**What the exercise asks**
Check every line of the data below for the word "begin". Copy the ones that have it.
-- Opening Marker --
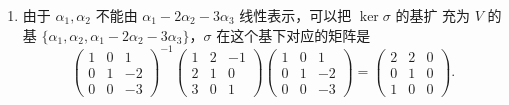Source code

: \documentclass[UTF8,12pt,a4paper,fontset=fandol]{ctexart}
\begin{document}
\begin{solve}
\begin{enumerate}
        \item 由于 $\alpha_{1}, \alpha_{2}$ 不能由 $\alpha_{1}-2 \alpha_{2}-3 \alpha_{3}$ 线性表示，可以把 $\ker \sigma$ 的基扩 充为 $V$ 的基 $\{\alpha_{1}, \alpha_{2}, \alpha_{1}-2 \alpha_{2}-3 \alpha_{3}\}$，$\sigma$ 在这个基下对应的矩阵是
              \[\begin{pmatrix}
                      1 & 0 & 1  \\
                      0 & 1 & -2 \\
                      0 & 0 & -3
                  \end{pmatrix}^{-1}\begin{pmatrix}
                      1 & 2 & -1 \\
                      2 & 1 & 0  \\
                      3 & 0 & 1
                  \end{pmatrix}\begin{pmatrix}
                      1 & 0 & 1  \\
                      0 & 1 & -2 \\
                      0 & 0 & -3
                  \end{pmatrix}=\begin{pmatrix}
                      2 & 2 & 0 \\
                      0 & 1 & 0 \\
                      1 & 0 & 0
                  \end{pmatrix}.\]
    \end{enumerate}
\end{solve}
\end{document}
-- Closing Marker --
**Task output**
\begin{document}
\begin{solve}
\begin{enumerate}
              \[\begin{pmatrix}
                  \end{pmatrix}^{-1}\begin{pmatrix}
                  \end{pmatrix}\begin{pmatrix}
                  \end{pmatrix}=\begin{pmatrix}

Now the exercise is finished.